For some, dental coverage and proper oral health habits are overlooked. But for kids in a care program such as foster care, poor dental health is much more likely.
The University of Glasgow conducted a study on the dental health of kids in, or recently in, a care program (foster, kinship, residential, or mandatory supervision at home) versus that of children in the general population, and the results are surprising.
Some key findings include:
- 49% of children in a care program do not regularly visit the dentist
- 23% of 5-year-olds in a care program have “urgent” dental conditions
- 9% of children in a care program have had a tooth extracted while under general anesthesia
While the University of Glasgow was unable to determine whether the dental health of kids in a care program was poor because of the care program or because they entered care with pre-existing issues, the American Academy of Pediatrics (AAP) states, “…approximately 35% of children and teens enter foster care with significant dental and oral health problems.”

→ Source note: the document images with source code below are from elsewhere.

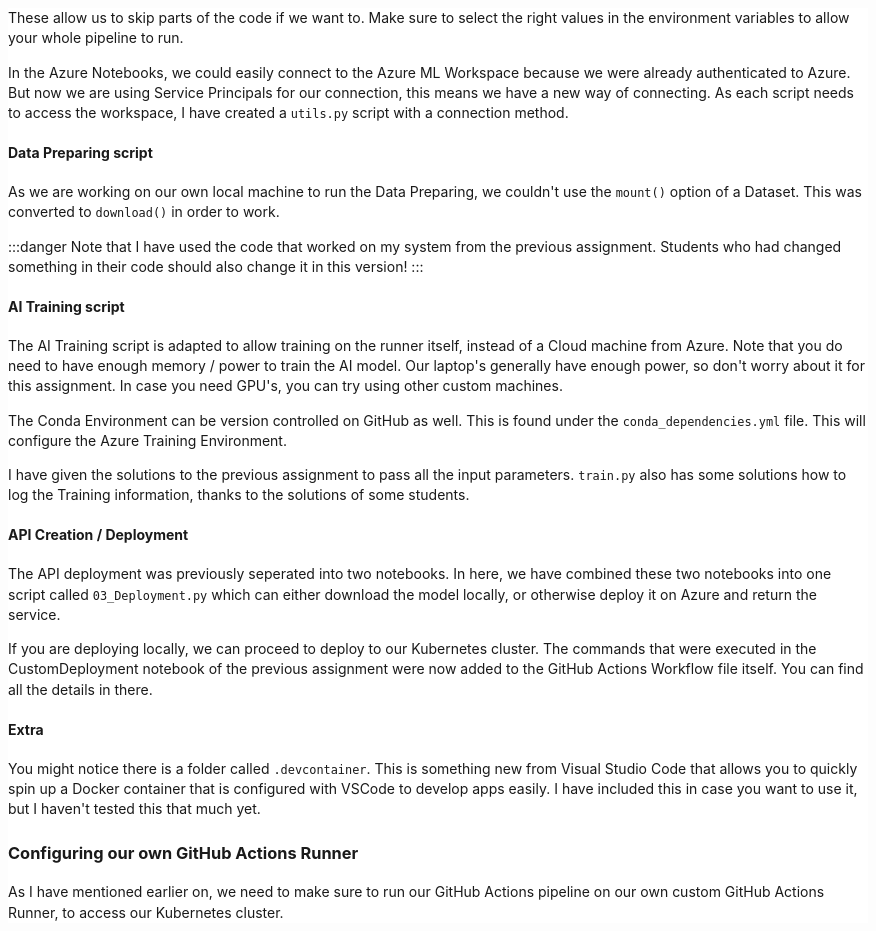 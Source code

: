These allow us to skip parts of the code if we want to. Make sure to select the right values in the environment variables to allow your whole pipeline to run.

In the Azure Notebooks, we could easily connect to the Azure ML Workspace because we were already authenticated to Azure. But now we are using Service Principals for our connection, this means we have a new way of connecting.
As each script needs to access the workspace, I have created a `utils.py` script with a connection method.

#### Data Preparing script

As we are working on our own local machine to run the Data Preparing, we couldn't use the `mount()` option of a Dataset. This was converted to `download()` in order to work.

:::danger
Note that I have used the code that worked on my system from the previous assignment. Students who had changed something in their code should also change it in this version!
:::

#### AI Training script

The AI Training script is adapted to allow training on the runner itself, instead of a Cloud machine from Azure. Note that you do need to have enough memory / power to train the AI model. Our laptop's generally have enough power, so don't worry about it for this assignment.
In case you need GPU's, you can try using other custom machines.

The Conda Environment can be version controlled on GitHub as well. This is found under the `conda_dependencies.yml` file. This will configure the Azure Training Environment.

I have given the solutions to the previous assignment to pass all the input parameters. `train.py` also has some solutions how to log the Training information, thanks to the solutions of some students.


#### API Creation / Deployment

The API deployment was previously seperated into two notebooks. In here, we have combined these two notebooks into one script called `03_Deployment.py` which can either download the model locally, or otherwise deploy it on Azure and return the service.

If you are deploying locally, we can proceed to deploy to our Kubernetes cluster. The commands that were executed in the CustomDeployment notebook of the previous assignment were now added to the GitHub Actions Workflow file itself. You can find all the details in there.


#### Extra

You might notice there is a folder called `.devcontainer`. This is something new from Visual Studio Code that allows you to quickly spin up a Docker container that is configured with VSCode to develop apps easily.
I have included this in case you want to use it, but I haven't tested this that much yet.

### Configuring our own GitHub Actions Runner

As I have mentioned earlier on, we need to make sure to run our GitHub Actions pipeline on our own custom GitHub Actions Runner, to access our Kubernetes cluster.
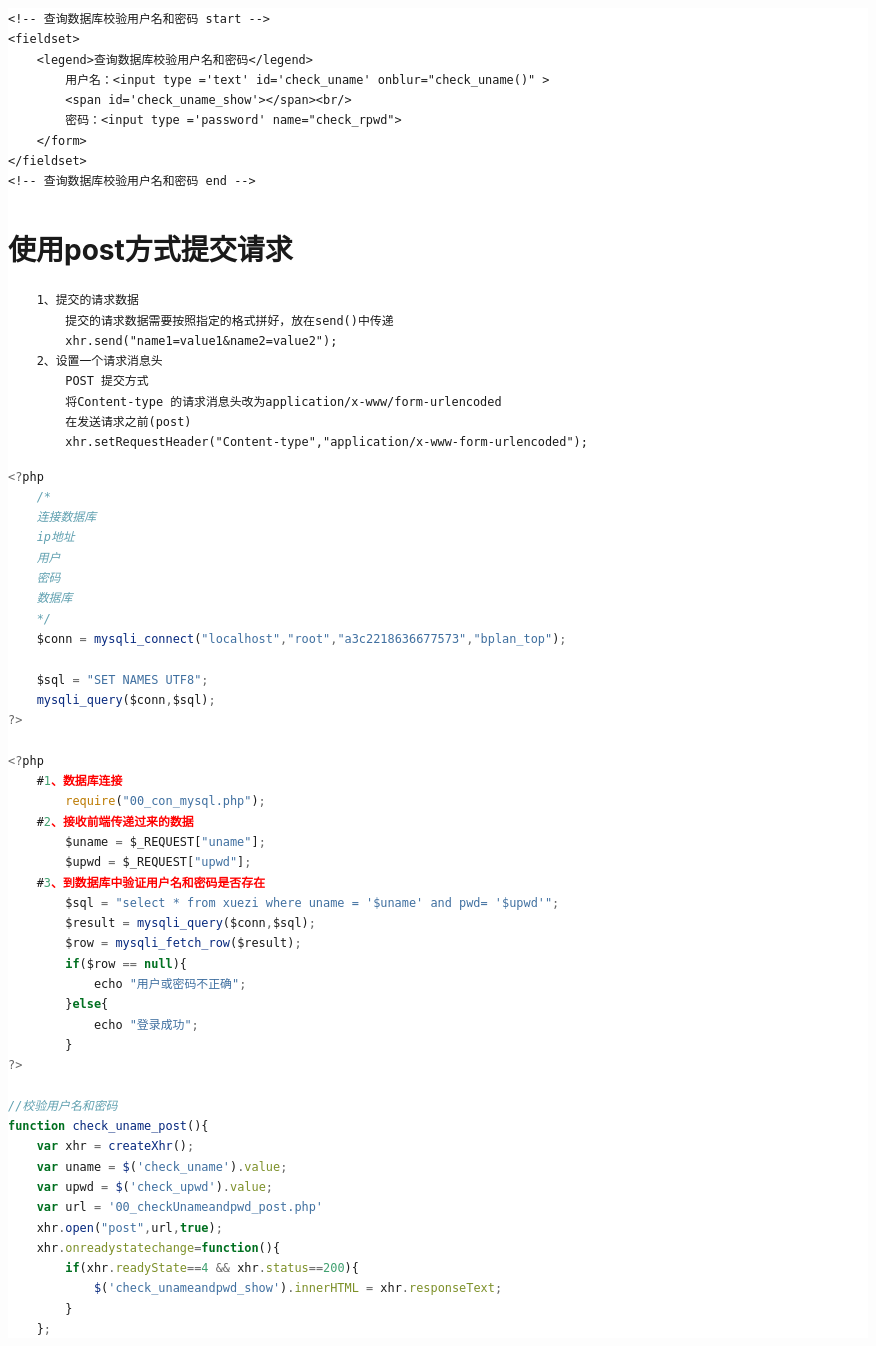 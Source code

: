     <!-- 查询数据库校验用户名和密码 start -->
    <fieldset>
        <legend>查询数据库校验用户名和密码</legend>
            用户名：<input type ='text' id='check_uname' onblur="check_uname()" >
            <span id='check_uname_show'></span><br/>
            密码：<input type ='password' name="check_rpwd">
        </form>
    </fieldset>
    <!-- 查询数据库校验用户名和密码 end -->

# 使用post方式提交请求 
		1、提交的请求数据
			提交的请求数据需要按照指定的格式拼好，放在send()中传递
			xhr.send("name1=value1&name2=value2");
		2、设置一个请求消息头
			POST 提交方式
			将Content-type 的请求消息头改为application/x-www/form-urlencoded
			在发送请求之前(post)
			xhr.setRequestHeader("Content-type","application/x-www-form-urlencoded");
```js
<?php
    /*
    连接数据库
    ip地址
    用户
    密码
    数据库
    */
    $conn = mysqli_connect("localhost","root","a3c2218636677573","bplan_top");
    
    $sql = "SET NAMES UTF8";
    mysqli_query($conn,$sql);
?>

<?php
    #1、数据库连接
        require("00_con_mysql.php");
    #2、接收前端传递过来的数据
        $uname = $_REQUEST["uname"];
        $upwd = $_REQUEST["upwd"];
    #3、到数据库中验证用户名和密码是否存在
        $sql = "select * from xuezi where uname = '$uname' and pwd= '$upwd'";
        $result = mysqli_query($conn,$sql);
        $row = mysqli_fetch_row($result);
        if($row == null){
            echo "用户或密码不正确";
        }else{
            echo "登录成功";
        }
?>

//校验用户名和密码
function check_uname_post(){
    var xhr = createXhr();
    var uname = $('check_uname').value;
    var upwd = $('check_upwd').value;
    var url = '00_checkUnameandpwd_post.php'
    xhr.open("post",url,true);
    xhr.onreadystatechange=function(){
        if(xhr.readyState==4 && xhr.status==200){
            $('check_unameandpwd_show').innerHTML = xhr.responseText;
        }
    };
``` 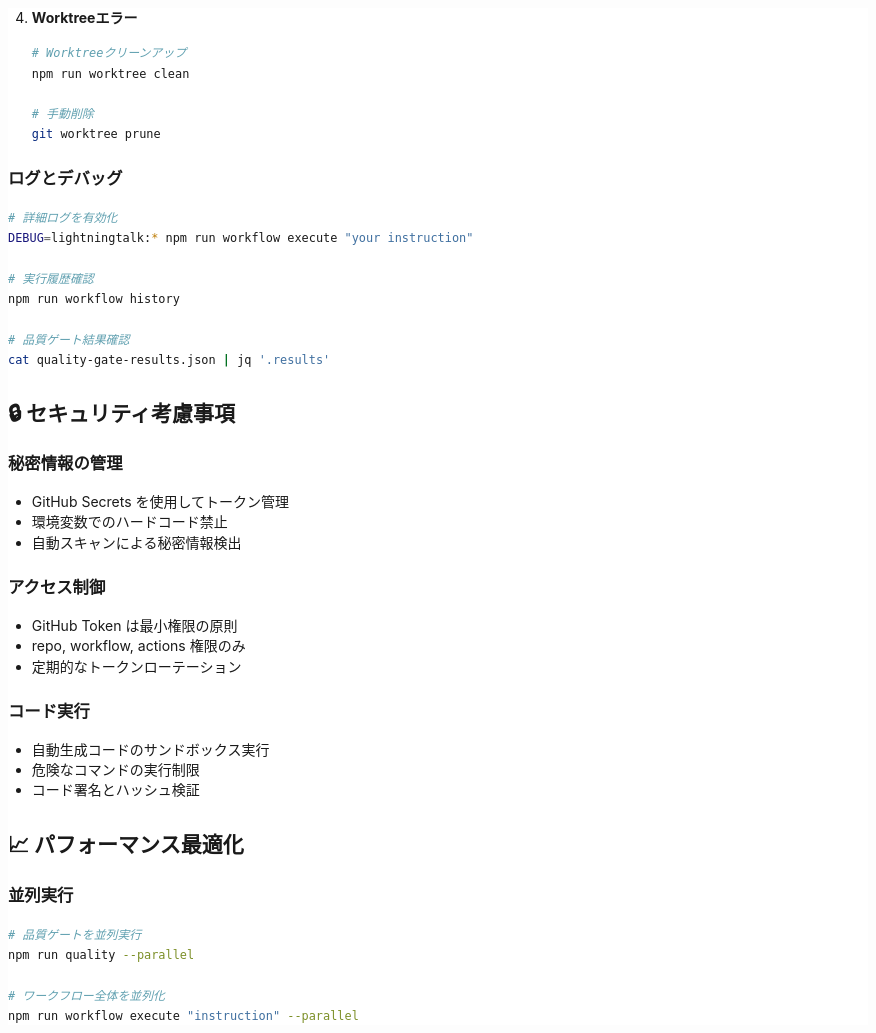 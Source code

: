 4. **Worktreeエラー**

   ```bash
   # Worktreeクリーンアップ
   npm run worktree clean

   # 手動削除
   git worktree prune
   ```

### ログとデバッグ

```bash
# 詳細ログを有効化
DEBUG=lightningtalk:* npm run workflow execute "your instruction"

# 実行履歴確認
npm run workflow history

# 品質ゲート結果確認
cat quality-gate-results.json | jq '.results'
```

## 🔒 セキュリティ考慮事項

### 秘密情報の管理

- GitHub Secrets を使用してトークン管理
- 環境変数でのハードコード禁止
- 自動スキャンによる秘密情報検出

### アクセス制御

- GitHub Token は最小権限の原則
- repo, workflow, actions 権限のみ
- 定期的なトークンローテーション

### コード実行

- 自動生成コードのサンドボックス実行
- 危険なコマンドの実行制限
- コード署名とハッシュ検証

## 📈 パフォーマンス最適化

### 並列実行

```bash
# 品質ゲートを並列実行
npm run quality --parallel

# ワークフロー全体を並列化
npm run workflow execute "instruction" --parallel
```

According to the AAP, kids in foster care experience higher rates of dental and other issues due to barriers such as these:
- Inadequate or difficult-to-access medical records
- Delayed enrollment in health insurance
- Poor communication related to care
- Insufficient funding and other resources
- Lack of providers accepting Medicaid
- Lack of treatment resources for dental services
- Lack of health professionals trained to meet foster children’s needs
So, what are the solutions to this problem?
Proper education for foster-care case workers and fostering parents would provide the groundwork for a reduction in progressing dental health issues, according to a thesis written by Kenneth S. Negro for the University of Washington’s Master of Science in Dentistry.
“Social workers would benefit from educational courses, either in person or online, on assessing dental health in order to deliver oral health intervention to foster parents during home visits,” wrote Negro. “Foster parents would benefit from an oral health education course during their regular training or as a continuing education course provided by a social worker or an online education course.”
Other options include specialized treatment centers, such as the Pediatric Dental Clinic that the Herman Ostrow School of Dentistry of USC opened in 2016. The facility was opened to provide foster children consistent dental care alongside their medical care in a location that doesn’t move, like many in foster care end up doing.